In June 1936 Alexander Korda finally pulled the plug on shooting Elephant Boy and hired yet another troubleshooter, writer John Collier, to see if he could make sense of all the footage. Flaherty, said Collier, “had shot some marvelous backgrounds and we ran 17,000 feet of them. The absence of a story was noticeable. It was suggested that a very simple story could be devised, such as could be shot (in the studio and on the lot) in about 5,000 feet of screen time and that this should be grafted into an equal amount of Bob’s material. Korda declared that this involved 29 impossibilities; however, it was done.” The studio portions of the movie were written by Collier and directed by Zoltan Korda; the key role of Petersen Sahib — the white hunter who was sent out into the Indian jungle to capture wild elephants and round them up into a kheddah, also referred to as a “stockade” but really a giant outdoor pen, and who took along young Toomai and treated him better than his countrymen — was recast with a professional actor, Walter Hudd, instead of the non-professional who had played him in Flaherty’s footage; and the studio recruited zoo elephants and made dummy elephant feet to bolster the footage of the so-called “elephant dance” (actually a group of elephants in the jungle getting restive and looking like they’re about to stampede) because Toomai has been told he won’t be allowed to be a hunter until he sees the elephants dance. What Korda ended up with was a messy but often brilliant film and an excellent launch for the brief but stellar movie career of Sabu, who comes across as a sort of male Indian version of Shirley Temple. Just as Marjorie Rosen argued in her book Popcorn Venus that Shirley Temple was the most liberated female in 1930’s movies precisely because, as a child, she didn’t pose a sexual threat, so Sabu got away with playing a wise-beyond-his-years character instead of the usual casting of people of color in American or British movies as either doofuses or villains precisely because he was prepubescent and therefore unthreatening. Indeed, as I argued when Charles and I watched The Drum, it seems likely that Sabu’s career declined as quickly as it did (as did Temple’s, come to think of it!) because once he got older and his physical age started to match his on-screen maturity, the act lost its appeal and he dropped to being just another supporting player of color.
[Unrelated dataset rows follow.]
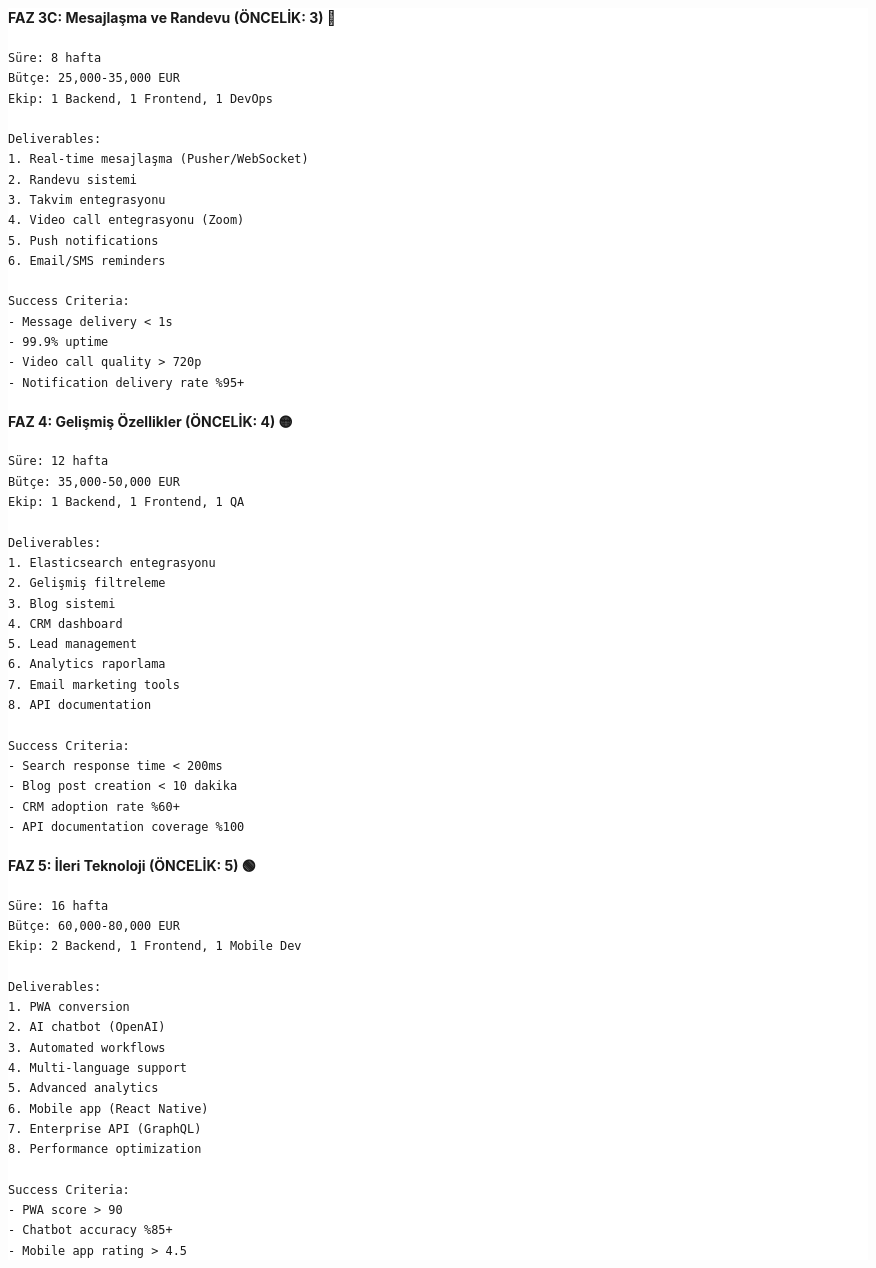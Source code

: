 #### FAZ 3C: Mesajlaşma ve Randevu (ÖNCELİK: 3) 🔴
```
Süre: 8 hafta
Bütçe: 25,000-35,000 EUR
Ekip: 1 Backend, 1 Frontend, 1 DevOps

Deliverables:
1. Real-time mesajlaşma (Pusher/WebSocket)
2. Randevu sistemi
3. Takvim entegrasyonu
4. Video call entegrasyonu (Zoom)
5. Push notifications
6. Email/SMS reminders

Success Criteria:
- Message delivery < 1s
- 99.9% uptime
- Video call quality > 720p
- Notification delivery rate %95+
```

#### FAZ 4: Gelişmiş Özellikler (ÖNCELİK: 4) 🟡
```
Süre: 12 hafta
Bütçe: 35,000-50,000 EUR
Ekip: 1 Backend, 1 Frontend, 1 QA

Deliverables:
1. Elasticsearch entegrasyonu
2. Gelişmiş filtreleme
3. Blog sistemi
4. CRM dashboard
5. Lead management
6. Analytics raporlama
7. Email marketing tools
8. API documentation

Success Criteria:
- Search response time < 200ms
- Blog post creation < 10 dakika
- CRM adoption rate %60+
- API documentation coverage %100
```

#### FAZ 5: İleri Teknoloji (ÖNCELİK: 5) 🟢
```
Süre: 16 hafta
Bütçe: 60,000-80,000 EUR
Ekip: 2 Backend, 1 Frontend, 1 Mobile Dev

Deliverables:
1. PWA conversion
2. AI chatbot (OpenAI)
3. Automated workflows
4. Multi-language support
5. Advanced analytics
6. Mobile app (React Native)
7. Enterprise API (GraphQL)
8. Performance optimization

Success Criteria:
- PWA score > 90
- Chatbot accuracy %85+
- Mobile app rating > 4.5
```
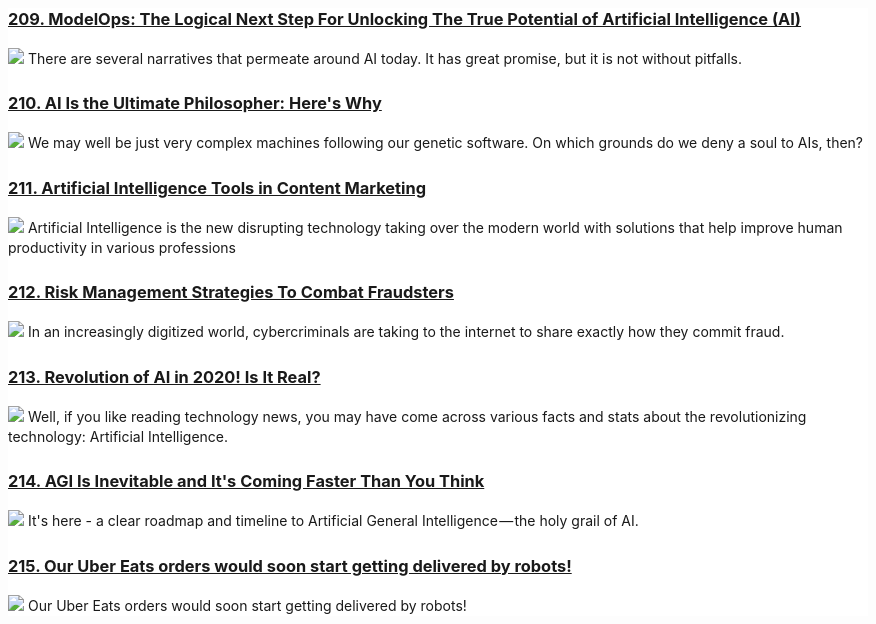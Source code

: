 ### [209. ModelOps: The Logical Next Step For Unlocking The True Potential of Artificial Intelligence (AI)](https://hackernoon.com/modelops-the-logical-next-step-for-unlocking-the-true-potential-of-artificial-intelligence-ai-zu3y35fx)
![](https://cdn.hackernoon.com/images/GSN9VJGOaZXMU6zEAhjLZYX4ZXW2-qb1z357w.jpeg)
There are several narratives that permeate around AI today. It has great promise, but it is not without pitfalls. 

### [210. AI Is the Ultimate Philosopher: Here's Why](https://hackernoon.com/ai-is-the-ultimate-philosopher-heres-why)
![](https://cdn.hackernoon.com/images/cO4vHBEMNYgIhZDaoJGjpM2rRMK2-o092er7.jpeg)
We may well be just very complex machines following our genetic software. On which grounds do we deny a soul to AIs, then?

### [211. Artificial Intelligence Tools in Content Marketing ](https://hackernoon.com/artificial-intelligence-tools-in-content-marketing)
![](https://cdn.hackernoon.com/images/XWM5uWRLl0fG1IB4hFpQDTfH0xz1-f993d1p.jpeg)
Artificial Intelligence is the new disrupting technology taking over the modern world with solutions that help improve human productivity in various professions

### [212. Risk Management Strategies To Combat Fraudsters](https://hackernoon.com/risk-management-strategies-to-combat-fraudsters)
![](https://cdn.hackernoon.com/images/AiJJJ2MaO0dN7KCZ73EaYbtGSvk1-g293kq8.jpeg)
In an increasingly digitized world, cybercriminals are taking to the internet to share exactly how they commit fraud.

### [213. Revolution of AI in 2020! Is It Real?](https://hackernoon.com/revolution-of-ai-in-2020-is-it-real-dr6fk2zfd)
![](https://cdn.hackernoon.com/images/4j2042zkb.jpg)
Well, if you like reading technology news, you may have come across various facts and stats about the revolutionizing technology: Artificial Intelligence. 

### [214. AGI Is Inevitable and It's Coming Faster Than You Think](https://hackernoon.com/agi-is-inevitable-and-its-coming-faster-than-you-think)
![](https://cdn.hackernoon.com/images/mpVEXfdaEmV42zRPLFBMuYWtW4j2-9l93sbl.jpeg)
It's here - a clear roadmap and timeline to Artificial General Intelligence — the holy grail of AI.

### [215. Our Uber Eats orders would soon start getting delivered by robots!](https://hackernoon.com/our-uber-eats-orders-would-soon-start-getting-delivered-by-robots)
![](https://cdn.hackernoon.com/images/hRDOVk3kuFUKcdoCm3DRio5srhh1-ht93tn7.jpeg)
Our Uber Eats orders would soon start getting delivered by robots!
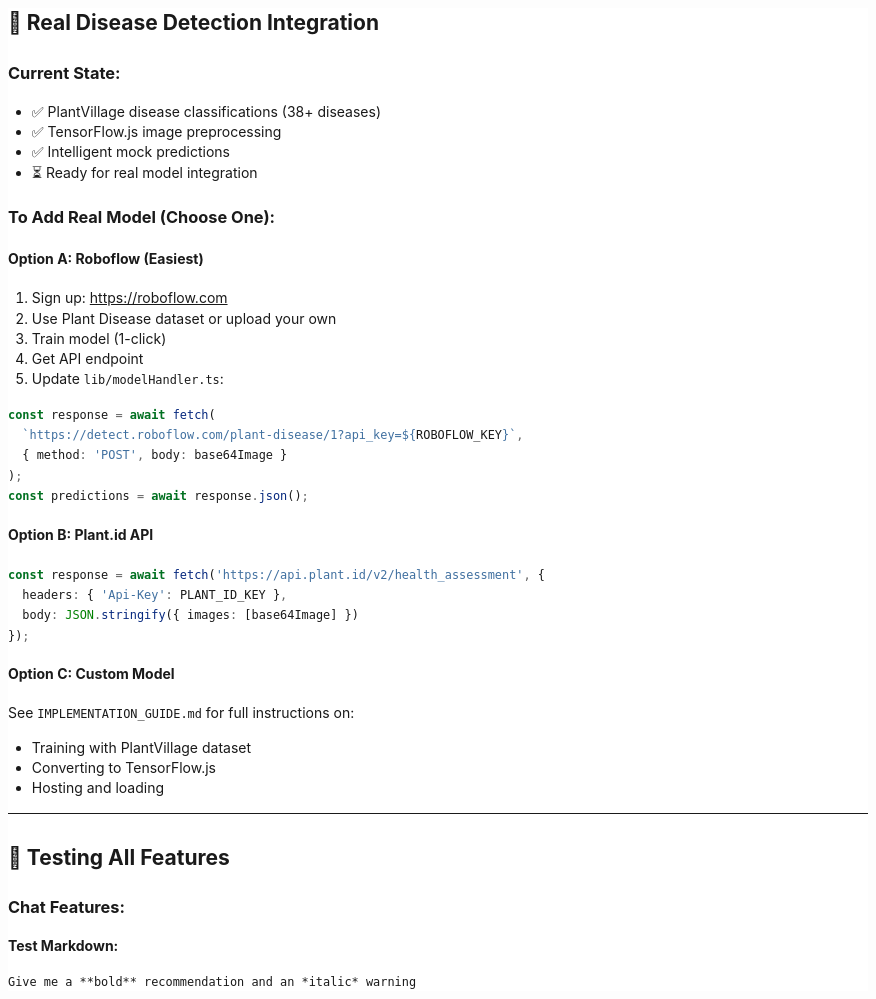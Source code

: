 
## 📸 Real Disease Detection Integration

### Current State:
- ✅ PlantVillage disease classifications (38+ diseases)
- ✅ TensorFlow.js image preprocessing
- ✅ Intelligent mock predictions
- ⏳ Ready for real model integration

### To Add Real Model (Choose One):

#### **Option A: Roboflow (Easiest)**

1. Sign up: https://roboflow.com
2. Use Plant Disease dataset or upload your own
3. Train model (1-click)
4. Get API endpoint
5. Update `lib/modelHandler.ts`:

```typescript
const response = await fetch(
  `https://detect.roboflow.com/plant-disease/1?api_key=${ROBOFLOW_KEY}`,
  { method: 'POST', body: base64Image }
);
const predictions = await response.json();
```

#### **Option B: Plant.id API**

```typescript
const response = await fetch('https://api.plant.id/v2/health_assessment', {
  headers: { 'Api-Key': PLANT_ID_KEY },
  body: JSON.stringify({ images: [base64Image] })
});
```

#### **Option C: Custom Model**

See `IMPLEMENTATION_GUIDE.md` for full instructions on:
- Training with PlantVillage dataset
- Converting to TensorFlow.js
- Hosting and loading

---

## 🧪 Testing All Features

### Chat Features:

**Test Markdown:**
```
Give me a **bold** recommendation and an *italic* warning
```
Elephant Boy begins with an embarrassing opening — Sabu standing in front of a white screen and declaiming for about three minutes about the story and his role in it — and once the film proper begins it’s all too easy to tell what footage was shot by Robert Flaherty in India, what was shot by Zoltan Korda in the U.K., what scenes are Korda’s foregrounds with Flaherty’s footage as process-screen backgrounds (one could make a case that on Elephant Boy Flaherty was the highest-paid second-unit director in history) and what lines Sabu spoke in India and what lines he spoke in England — this film has far more “wild” lines (dubbed in during scenes in which the actor or actors speaking have their backs to the camera so the editors and mixers didn’t have to worry about lip-synch) than just about anything made since the earliest days of the talkies. The story is a pretty obvious but still charming tale about young Toomai — his father and grandfather were also called that — and his deep love for his elephant, Kala-Nag, about whom he is ferociously protective. “There was a genuine Flaherty theme in the oneness of created life, the love of boy and elephant,” Calder-Marshall wrote. “But apart from the general theme, if he was going to film an elephant-boy story, there was a great deal of rehearsal. The love had to be built up. The elephant had to be taught how to act, to pick Sabu up and place him on head or back according to the script. Even the blondest film actress from Scandinavia can learn faster than an elephant.” As the film unfolds, the older mahouts and the Indian characters in general are amazed that Toomai has taught his elephant that trick, and the MacGuffin is an elephant hunt being organized by Petersen Sahib (incidentally Sabu pronounces Sahib as “Sahb” — it’s usually pronounced “Sah-HEEB” but since Sabu was a native of Mysore, I’m going to trust him on this one), a great white hunter (yes, the character is as clichéd as my description) who’s setting off in the jungle in search of between 50 and 200 wild elephants, and he needs a party of 40 tame elephants to pull this off. He rejects an elephant whose legs are chained together because that’s a sign that he’s run off before and gone amok, and he hires Toomai’s father to drive Kala-Nag on the big hunt — and of course, this being a movie, Petersen also allows Toomai to accompany the expedition.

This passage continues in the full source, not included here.